We first turn to Petitioners' argument that the trial court erred by quoting Fuller in its dismissal order. To begin, we conclude that the mathematical formula used in Fuller should not be used to evaluate whether a party has cast sufficient doubt on the result of an election based on allegations of systemic irregularities. Applying the Fuller test (or for that matter, any inflexible mathematical formula) is antithetical to the second paradigm of election contest cases, where allegations of systemic irregularities may not be measurable in the same discrete manner that the majority of election contest cases are.

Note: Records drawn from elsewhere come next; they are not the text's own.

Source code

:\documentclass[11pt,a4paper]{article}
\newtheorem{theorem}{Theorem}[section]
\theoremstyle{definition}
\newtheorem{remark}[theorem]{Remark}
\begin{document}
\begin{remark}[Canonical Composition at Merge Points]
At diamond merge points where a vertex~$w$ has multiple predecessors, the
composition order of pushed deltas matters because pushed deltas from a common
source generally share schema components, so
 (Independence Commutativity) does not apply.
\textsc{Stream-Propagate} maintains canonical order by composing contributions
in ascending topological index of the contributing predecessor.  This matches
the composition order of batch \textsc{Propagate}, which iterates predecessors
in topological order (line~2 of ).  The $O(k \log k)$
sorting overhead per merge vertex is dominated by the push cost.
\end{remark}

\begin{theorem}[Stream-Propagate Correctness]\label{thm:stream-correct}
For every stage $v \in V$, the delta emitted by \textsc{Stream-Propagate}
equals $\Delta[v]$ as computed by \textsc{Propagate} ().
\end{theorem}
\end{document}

To the extent Petitioners offered evidence of specific instances of irregular votes, the trial court did not err in concluding that Petitioners failed to meet their burden of placing in doubt the result of the 2018 general election on the basis of that evidence. Notably, the trial court made specific factual findings about alleged voting irregularities and credited certain evidence Petitioners presented at trial: it found that Petitioners had showed "five instances of problems with voting at two precincts" and that "of the 8 voting machines" at a particular precinct, "7 went decidedly Democratic and 1 went decidedly Republican." But it also found that "[t]here was no evidence of misconduct, fraud, or irregularity by any primary or election official or officials." Given these factual findings and the small number of irregularities involved, we cannot say that the trial court erred as a matter of law when it concluded that the Petitioners had "not shown any evidence that illegal votes have been received or legal votes rejected at the polls sufficient to change or place in doubt the result in the race for Lieutenant Governor." Whether the trial court should have cited a case other than Fuller does not affect the court's ultimate legal conclusion, especially where there is no serious contention that the evidence offered at trial established enough instances of illegal or irregular votes to overcome a margin of victory of 123,172 votes.

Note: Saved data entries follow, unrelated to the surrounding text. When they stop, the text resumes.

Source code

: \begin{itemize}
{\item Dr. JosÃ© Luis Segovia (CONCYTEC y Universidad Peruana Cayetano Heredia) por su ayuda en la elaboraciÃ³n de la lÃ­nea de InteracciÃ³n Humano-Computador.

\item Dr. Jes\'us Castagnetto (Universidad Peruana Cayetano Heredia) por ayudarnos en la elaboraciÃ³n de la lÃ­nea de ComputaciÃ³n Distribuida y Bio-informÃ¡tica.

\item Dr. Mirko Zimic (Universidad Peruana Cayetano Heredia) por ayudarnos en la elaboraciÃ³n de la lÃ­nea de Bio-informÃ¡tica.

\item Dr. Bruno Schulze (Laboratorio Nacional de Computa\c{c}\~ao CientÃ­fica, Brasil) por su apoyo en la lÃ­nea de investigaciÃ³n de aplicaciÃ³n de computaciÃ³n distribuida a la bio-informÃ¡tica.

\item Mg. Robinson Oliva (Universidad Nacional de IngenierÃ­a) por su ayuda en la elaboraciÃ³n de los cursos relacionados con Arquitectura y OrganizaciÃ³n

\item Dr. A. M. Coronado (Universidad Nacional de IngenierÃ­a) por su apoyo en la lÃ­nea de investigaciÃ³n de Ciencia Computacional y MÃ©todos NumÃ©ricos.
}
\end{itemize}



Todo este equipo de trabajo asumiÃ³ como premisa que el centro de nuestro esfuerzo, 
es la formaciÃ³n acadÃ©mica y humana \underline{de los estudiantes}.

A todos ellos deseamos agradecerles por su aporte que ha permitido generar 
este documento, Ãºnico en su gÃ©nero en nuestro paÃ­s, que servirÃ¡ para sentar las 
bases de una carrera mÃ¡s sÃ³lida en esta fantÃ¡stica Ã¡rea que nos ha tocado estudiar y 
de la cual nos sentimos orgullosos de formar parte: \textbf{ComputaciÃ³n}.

The heart of Petitioners' case, and their theory of the case with respect to systemic voting irregularities, is best summarized by their contention on appeal that they "established to a near metaphysical certainty that" Georgia's "profoundly vulnerable machines caused thousands of voters using electronic machines to either not vote for Lieutenant Governor or for those votes to not be counted." (Emphasis supplied.) But because that assertion is wholly unsupported by the record Petitioners created below, the trial court did not err when it concluded that Petitioners failed to meet their burden of showing an irregularity in Georgia's electronic voting system sufficient to cast doubt on the 2018 general election.

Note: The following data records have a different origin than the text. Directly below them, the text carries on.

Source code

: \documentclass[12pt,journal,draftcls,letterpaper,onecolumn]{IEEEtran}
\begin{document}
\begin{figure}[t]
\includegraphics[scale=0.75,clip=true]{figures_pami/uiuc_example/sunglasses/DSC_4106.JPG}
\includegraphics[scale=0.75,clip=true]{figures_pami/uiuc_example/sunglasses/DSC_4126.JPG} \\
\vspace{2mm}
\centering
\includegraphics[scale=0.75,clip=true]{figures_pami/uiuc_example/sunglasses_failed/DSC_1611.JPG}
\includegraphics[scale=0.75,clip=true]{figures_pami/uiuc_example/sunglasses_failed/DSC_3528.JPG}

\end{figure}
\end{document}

As an initial matter, we recognize that the trial court specifically found that Petitioners "did present[] evidence that the DRE system of voting used in Georgia has many problems and irregularities and is regarded as an outdated and inaccurate system of conducting a vote." The court also found that there was "a difference of 123,172 votes" received between Duncan and Amico; that there was a 4.5 percent undervote
Importantly, that conclusion acknowledges and rejects the Petitioners' core argument to
Moreover, inherent in Petitioners' argument is a set of assumptions that must be correct for Petitioners to prevail. Those assumptions include, for example, that the 0.8 percent average is, in fact, the correct number to use for the "historical undervote," as opposed to using the highest percentage undervote in the prior four general elections (which, according to the evidence Petitioners offered at trial, would be 1.2 percent
Just as in Meade, the "evidence of systemic misconduct ... is largely speculative and is insufficient to support [a] conclusion that irregularities in the election process were shown to cast doubt upon the results." 293 Ga. at 150, 745 S.E.2d 279; see also Fuller, 284 Ga. at 398, 667 S.E.2d 587 ("None of these alleged irregularities is specific enough to cast doubt on the results of the election."). And, as we have said before, "[e]lections cannot be overturned on the basis of mere speculation, or an appearance of impropriety in the election procedures." Middleton, 273 Ga. at 203, 539 S.E.2d 163 (citations omitted).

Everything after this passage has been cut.